Completing the Circle
I benefited greatly from the work of military psychiatrists who taught me during my training. I came to understand their legacies, and overcame the naive stigma I felt as a student toward to field. Exactly 13 years after completing my first deployment as a Marine Sergeant to Afghanistan, I returned to the Middle East in September of 2015. The military had invested 9 years in me to train me as a medical student and subsequently, a combined psychiatry and internal medicine resident. The immediate year out of my residency, I remained at Walter Reed as the Chief Resident for Internal Medicine. Mid-way through the year, I received my orders to be a “professional filler” or PROFIS for the 85th Combat and Operation Stress Control (COSC). After finishing my Chief year, I departed for Kuwait.
While the weather there in the summer was over 120 °F and I didn’t see any rain for months, I was none-the-less drinking from a firehose in my job. I served as the solo psychiatrist for a population ranging from 9000 to 12,000 soldiers. I was well prepared and had the credibility of dual board certification in psychiatry and internal medicine the summer prior—however, the volume of patients were two- to threefold that of a typical psychiatrist in non-operational setting. I was on 24/7 call for our psychiatric emergencies for the duration of my deployment. The majority of the population were there to support Operation Inherent Resolve but were not involved in direct actions against enemy. While over-all this was a welcoming factor, it was also problematic to certain subpopulations of soldiers with combat occupational fields. These soldiers became victims of boredom. The clinical picture was that of perceived deficit of purpose and mission for these soldiers. Given most of them were still between the age of 18 and 20, the predominant presenting complaints surrounded relationships. These included friction with command and co-workers with anger and rage. Soldiers also had interpersonal relational problems with bad breakups including in the deployed settings.

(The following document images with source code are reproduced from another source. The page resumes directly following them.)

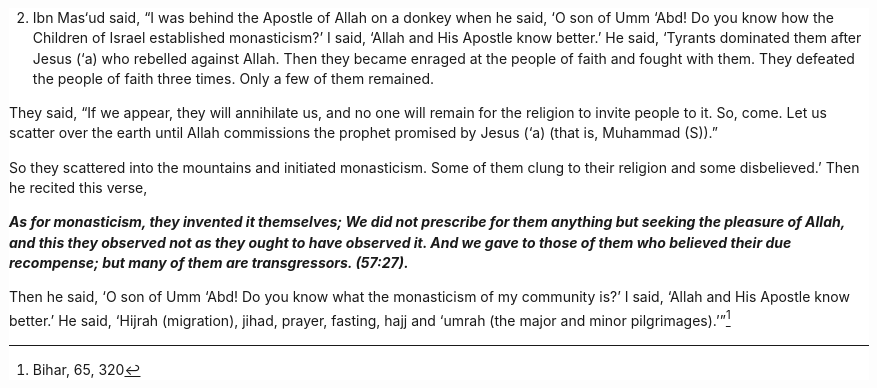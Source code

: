 2. Ibn Mas‘ud said, “I was behind the Apostle of Allah on a donkey when
he said, ‘O son of Umm ‘Abd! Do you know how the Children of Israel
established monasticism?’ I said, ‘Allah and His Apostle know better.’
He said, ‘Tyrants dominated them after Jesus (‘a) who rebelled against
Allah. Then they became enraged at the people of faith and fought with
them. They defeated the people of faith three times. Only a few of them
remained.

They said, “If we appear, they will annihilate us, and no one will
remain for the religion to invite people to it. So, come. Let us scatter
over the earth until Allah commissions the prophet promised by Jesus
(‘a) (that is, Muhammad (S)).”

So they scattered into the mountains and initiated monasticism. Some of
them clung to their religion and some disbelieved.’ Then he recited this
verse,

***As for monasticism, they invented it themselves; We did not prescribe
for them anything but seeking the pleasure of Allah, and this they
observed not as they ought to have observed it. And we gave to those of
them who believed their due recompense; but many of them are
transgressors. (57:27).***

Then he said, ‘O son of Umm ‘Abd! Do you know what the monasticism of my
community is?’ I said, ‘Allah and His Apostle know better.’ He said,
‘Hijrah (migration), jihad, prayer, fasting, hajj and ‘umrah (the major
and minor pilgrimages).’”[^21]

[^1]: Bihar, 14, 249, 37

[^2]: Bihar, 14, 235, 8

[^3]: Bihar, 14, 236, 10

[^4]: Al-Khisal, 2, 584

[^5]: Bihar, 28, 4, 5

[^6]: Bisharah al-Mustafa li Shi‘ah al-Murtada, 29

[^7]: ‘Ilal al-Shara’i‘, 2, 487

[^8]: Bihar 14, 279, 11

[^9]: Tafsir Furat al-Kufi, 115

[^10]: The term wilayah means “authority” or “guardianship”; and walayah
is used for love of the Ahl al-Bayt, devotion to them, obedience to
their commands and holding them as models in morals and practice. See
the explanation of Asaf A. A. Fyzee in his A Shi‘ite Creed (Tehran:
WOFIS, 1982), 149.

[^11]: Tafsir Furat al-Kufi, 116

[^12]: Tafsir al-Imam al-‘Askari, 402

[^13]: Tafsir Al-Qummi, 1 164

[^14]: Bihar, 25, 295, 53

[^15]: Bihar, 25, 264, 4

[^16]: Bihar, 25, 134, 6

[^17]: Bihar, 25, 266, 7

[^18]: Bihar, 35, 319, 13

[^19]: Kafi 8, 57, 18

[^20]: Bihar, 79, 233, 58

[^21]: Bihar, 65, 320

My residency training had prepared me to care for patients with severe psychopathology with significant functional deficits. The majority of my presenting patients had different kinds of problems. They were highly functional from a clinical scope with only mild psychopathology. They came to clinical attention for two main reasons: constantly being monitored 24 h a day, and a much restricted environment of the deployed setting. Take the same individuals and place them on Anywhere Avenue, Civilianville, USA, and these issue would never even make it to a psychiatrist’s office. Operationally, however, these issues had to be addressed due to their impact on good order and discipline and I played the role of the behaviorist for the camp. The commanders had full expectations that I would be able to modify the behaviors of their soldiers through clinical interventions. I did have some soldiers who had severe psychopathology and significantly lacked functioning and were returned back to the US. Those cases probably could have been further reduced if better screenings were done prior to deploying them. In other words, they should have never been deployed. While I was well trained in the treatment of the sicker population, the majority of those “not-so-sick” soldiers needed something different: coaching.
I realized that I had to be more of a coach than a therapist. Clinical psychotherapy is more concerned with treating psychopathology, whereas coaching is concerned with improving performance or life-experience . A lot of the younger soldiers were still traveling through their normal developmental stages from adolescence to adulthood. I read up on coaching strategies and settled on modalities informed by cognitive and problem-solving methods. I also made an effort to intro- ject emotional and social intelligence based constructs and aspirations when using cognitively informed hypnotherapy with some soldiers. The majority of interventions were helping soldiers learn effective communication strategies, exploring their self-esteem, and understanding their cognitions. A number of these cases were followed by two of my behavioral health technicians after training them in basics of clinical coaching. There were also a significant amount of cases of generalized and social anxiety problems that surfaced when individuals no longer had access to their minimal privacy from living in 50-men tents to crowded dining and gymnasium facilities, and loss of support structures. The predominant presenting complaints among these soldiers were either irritability or insomnia. They responded very well to SSRI’s and CBT. Overall, my deployment concluded with over 99 % return-to- duty rate. I compare that to the Army Medical Department’s figures from 2003 of just 11 % return-to-duty rates from Kuwait .
While I never lacked a sense of purpose while deployed, being the busiest physician on the camp, my own return-to-duty figures do add to my sense of accomplishments. Yes, the Army had invested 9 years in my education, but I was finally paying back-conserving the fighting strength. At the conclusion of my deployment, my identity as a military psychiatrist had transformed and grown. I realized that my contributions of maintaining my forces mentally fit had butterfly effects on the mission. We surrounded our enemy and our mere presence in the region worsened his effectiveness and perhaps gave him a few nightmares ... or as the Javaro Indian warrior might proclaim, head shrinkage.
Acknowledgement Disclaimer. The views expressed are those of the author(s) and do not reflect the official policy of the Department of the Army, the Department of Defense, or the US Government.